In the near term, given the insistence of the United States and Israel on invading Gaza City and central areas of the Strip, and the brutal arrogance of the Netanyahu government’s leaders, it is likely that this uprising will turn into direct actions that move the boycott movement against the occupying state to new qualitative levels. That could compel Western governments in Europe and other centers such as Japan, South Korea and Australia to take punitive measures that become economic burdens beyond what the occupying state and its economy can easily absorb, leading to new qualitative repercussions.
In all these senses, the global popular uprising has been integrated into a new, broader international context, making Palestine objectively the locomotive of the current era — a locomotive that will accelerate the collapse of the Western systems most closely attached to the U.S.-Zionist alliance, and of systems that have begun to distance themselves, gradually and sometimes reluctantly, from the moral, political and even legal shame that is taking hold not only in international legal institutions but most importantly – and this is the crucial point – in the increasingly rapid convictions of the peoples of the world who yearn for liberation and emancipation from the ugly image revealed by neoliberalism and right-wing populisms that have betrayed their peoples’ interests and in one way or another have subordinated themselves to U.S. and Zionist policies in a humiliating, subordinate manner.

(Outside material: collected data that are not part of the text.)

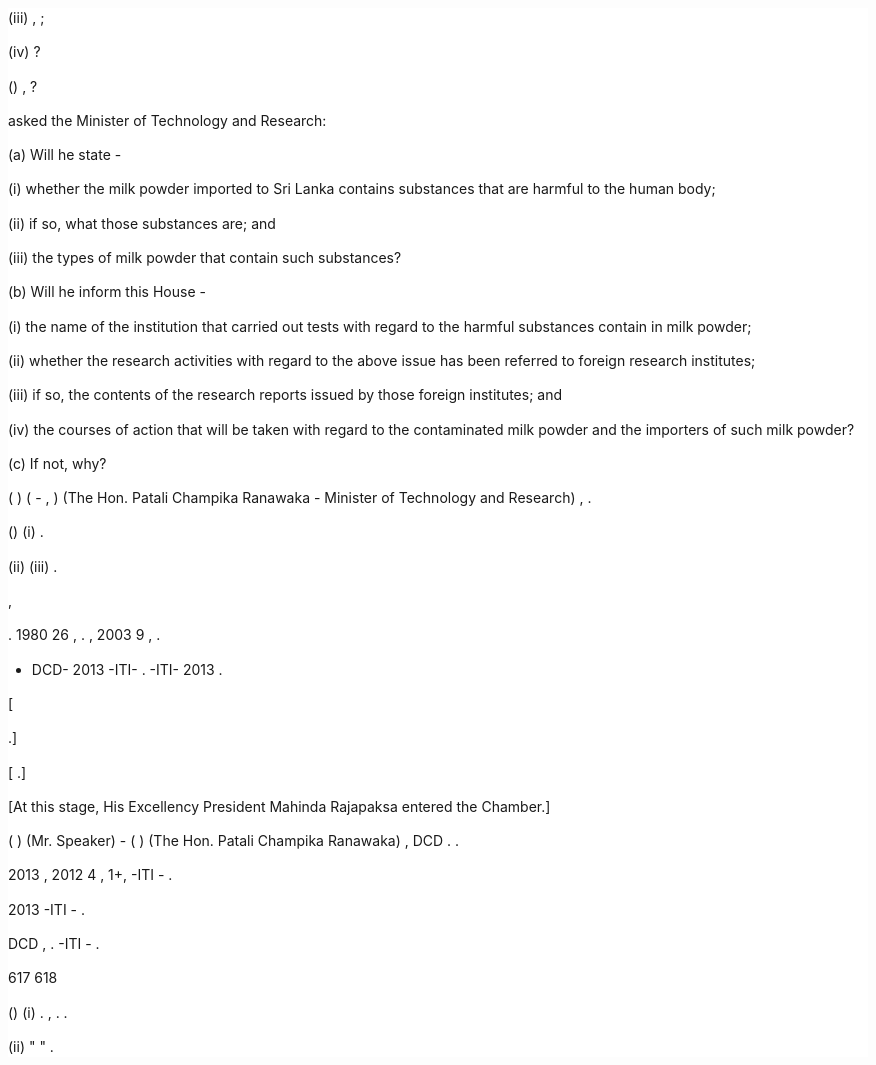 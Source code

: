 (iii) , ;

(iv) ?

() , ?

asked the Minister of Technology and Research:

(a) Will he state -

(i) whether the milk powder imported to Sri Lanka contains substances that are harmful to the human body;

(ii) if so, what those substances are; and

(iii) the types of milk powder that contain such substances?

(b) Will he inform this House -

(i) the name of the institution that carried out tests with regard to the harmful substances contain in milk powder;

(ii) whether the research activities with regard to the above issue has been referred to foreign research institutes;

(iii) if so, the contents of the research reports issued by those foreign institutes; and

(iv) the courses of action that will be taken with regard to the contaminated milk powder and the importers of such milk powder?

(c) If not, why?

( ) ( - , ) (The Hon. Patali Champika Ranawaka - Minister of Technology and Research) , .

() (i) .

(ii) (iii) .

,

. 1980 26 , . , 2003 9 , .

- DCD- 2013 -ITI- . -ITI- 2013 .

[

.]

[ .]

[At this stage, His Excellency President Mahinda Rajapaksa entered the Chamber.]

( ) (Mr. Speaker) - ( ) (The Hon. Patali Champika Ranawaka) , DCD . .

2013 , 2012 4 , 1+, -ITI - .

2013 -ITI - .

DCD , . -ITI - .

617 618

() (i) . , . .

(ii) " " .
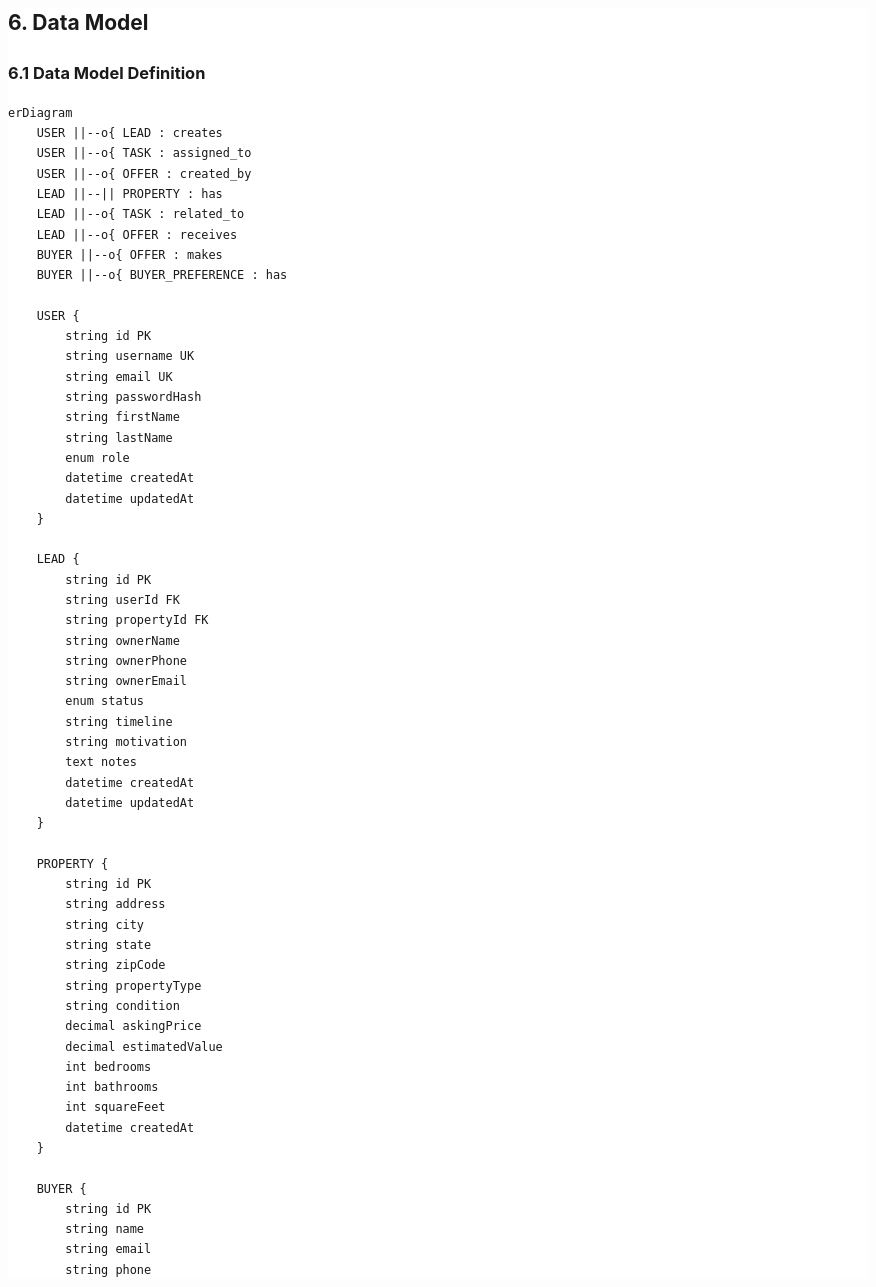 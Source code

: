 ## 6. Data Model

### 6.1 Data Model Definition

```mermaid
erDiagram
    USER ||--o{ LEAD : creates
    USER ||--o{ TASK : assigned_to
    USER ||--o{ OFFER : created_by
    LEAD ||--|| PROPERTY : has
    LEAD ||--o{ TASK : related_to
    LEAD ||--o{ OFFER : receives
    BUYER ||--o{ OFFER : makes
    BUYER ||--o{ BUYER_PREFERENCE : has
    
    USER {
        string id PK
        string username UK
        string email UK
        string passwordHash
        string firstName
        string lastName
        enum role
        datetime createdAt
        datetime updatedAt
    }
    
    LEAD {
        string id PK
        string userId FK
        string propertyId FK
        string ownerName
        string ownerPhone
        string ownerEmail
        enum status
        string timeline
        string motivation
        text notes
        datetime createdAt
        datetime updatedAt
    }
    
    PROPERTY {
        string id PK
        string address
        string city
        string state
        string zipCode
        string propertyType
        string condition
        decimal askingPrice
        decimal estimatedValue
        int bedrooms
        int bathrooms
        int squareFeet
        datetime createdAt
    }
    
    BUYER {
        string id PK
        string name
        string email
        string phone
```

And even if, which is unlikely, the U.S.-Zionist alliance succeeds in achieving a major strategic breakthrough in Gaza — a breakthrough that would be the most significant in the regional and international context — such an outcome would not extinguish the movement of the world’s peoples. Many argue that such a breakthrough would not provide the United States or the occupying state with a real way out of the crises engulfing them, given the actual changes in international balances and recent developments such as those seen at the Shanghai summit and the alarming live military display of Chinese forces, which sent clear messages about China’s shift from softer economic competition toward new political roles, backed by military strength that now rivals U.S. capabilities and could become — if it has not already — an effective counterpart to Western military power, in addition to messages Beijing conveyed through the three leaders at the military parade.

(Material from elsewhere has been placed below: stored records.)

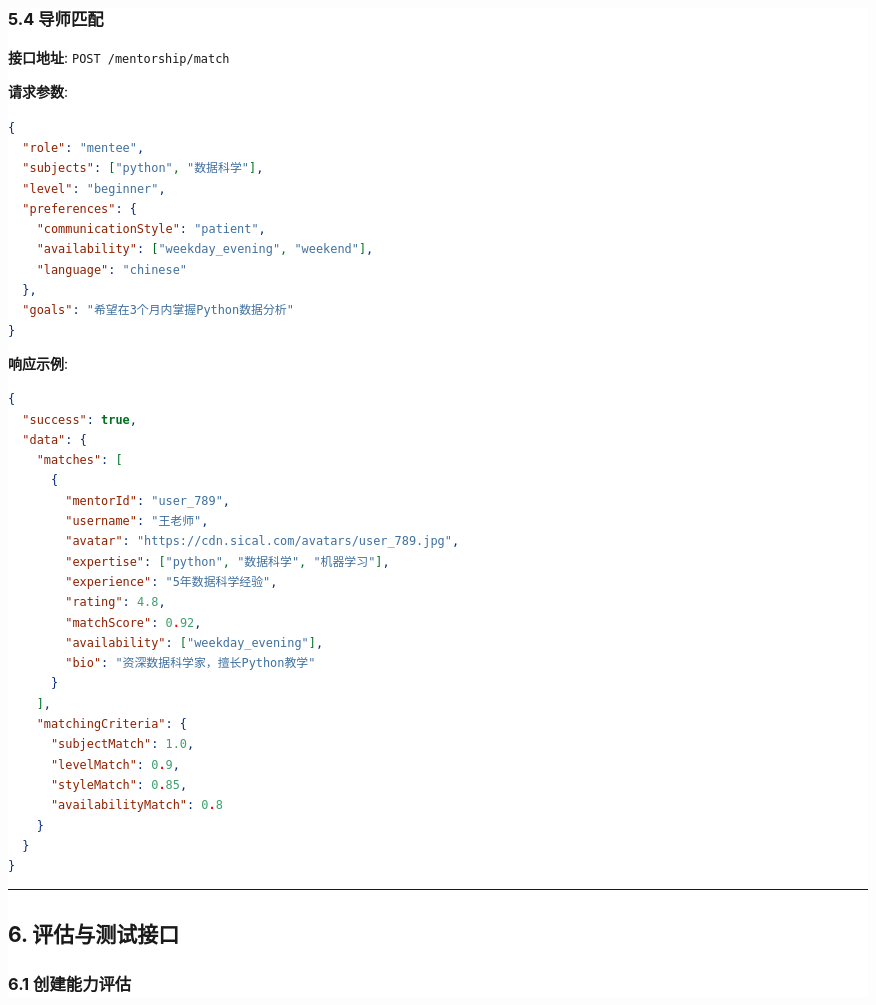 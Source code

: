 ### 5.4 导师匹配

**接口地址**: `POST /mentorship/match`

**请求参数**:
```json
{
  "role": "mentee",
  "subjects": ["python", "数据科学"],
  "level": "beginner",
  "preferences": {
    "communicationStyle": "patient",
    "availability": ["weekday_evening", "weekend"],
    "language": "chinese"
  },
  "goals": "希望在3个月内掌握Python数据分析"
}
```

**响应示例**:
```json
{
  "success": true,
  "data": {
    "matches": [
      {
        "mentorId": "user_789",
        "username": "王老师",
        "avatar": "https://cdn.sical.com/avatars/user_789.jpg",
        "expertise": ["python", "数据科学", "机器学习"],
        "experience": "5年数据科学经验",
        "rating": 4.8,
        "matchScore": 0.92,
        "availability": ["weekday_evening"],
        "bio": "资深数据科学家，擅长Python教学"
      }
    ],
    "matchingCriteria": {
      "subjectMatch": 1.0,
      "levelMatch": 0.9,
      "styleMatch": 0.85,
      "availabilityMatch": 0.8
    }
  }
}
```

---

## 6. 评估与测试接口

### 6.1 创建能力评估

I mean that the movement of peoples that supports and shelters itself under Palestine is on alert and mobilized, born of a historic shift in this movement from humanitarian sympathy to political and social awareness, and to an awareness of the unity of the struggle and shared fate.

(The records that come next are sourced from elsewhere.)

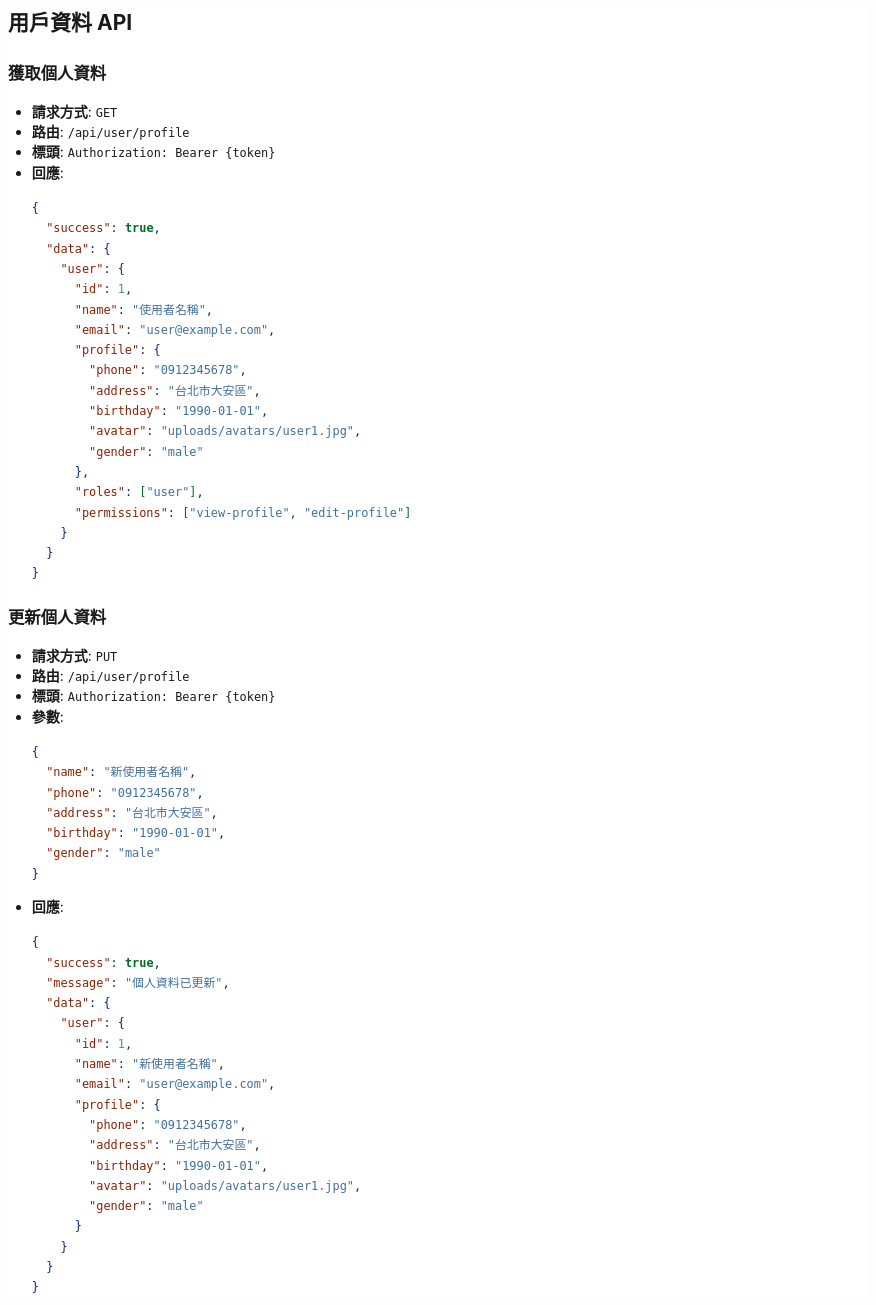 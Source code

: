 ## 用戶資料 API

### 獲取個人資料
- **請求方式**: `GET`
- **路由**: `/api/user/profile`
- **標頭**: `Authorization: Bearer {token}`
- **回應**:
  ```json
  {
    "success": true,
    "data": {
      "user": {
        "id": 1,
        "name": "使用者名稱",
        "email": "user@example.com",
        "profile": {
          "phone": "0912345678",
          "address": "台北市大安區",
          "birthday": "1990-01-01",
          "avatar": "uploads/avatars/user1.jpg",
          "gender": "male"
        },
        "roles": ["user"],
        "permissions": ["view-profile", "edit-profile"]
      }
    }
  }
  ```

### 更新個人資料
- **請求方式**: `PUT`
- **路由**: `/api/user/profile`
- **標頭**: `Authorization: Bearer {token}`
- **參數**:
  ```json
  {
    "name": "新使用者名稱",
    "phone": "0912345678",
    "address": "台北市大安區",
    "birthday": "1990-01-01",
    "gender": "male"
  }
  ```
- **回應**:
  ```json
  {
    "success": true,
    "message": "個人資料已更新",
    "data": {
      "user": {
        "id": 1,
        "name": "新使用者名稱",
        "email": "user@example.com",
        "profile": {
          "phone": "0912345678",
          "address": "台北市大安區",
          "birthday": "1990-01-01",
          "avatar": "uploads/avatars/user1.jpg",
          "gender": "male"
        }
      }
    }
  }
  ```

Therefore, to those who lament, wail and lament publicly in political and media forums about disagreements and disputes over the “Gaza opening” — which has turned into a genocidal, barbaric war targeting our people, its history, rights and existence — we say: we must choose. There is no choice but to stand either with the war to exterminate our people through killing, liquidation and displacement, or with our people and with the peoples of the world in defense of Palestine — its cause, its people and its homeland — its past, present and future. Enough hiding behind differences and disagreements over the “Al-Aqsa flood,” whether in action, vision or sacrifice, to conceal the inability to see the truth or the failure to step back from turning politics into a craft that can pass only through the eye of a needle of a faction, leadership or organization, lest we go further than that.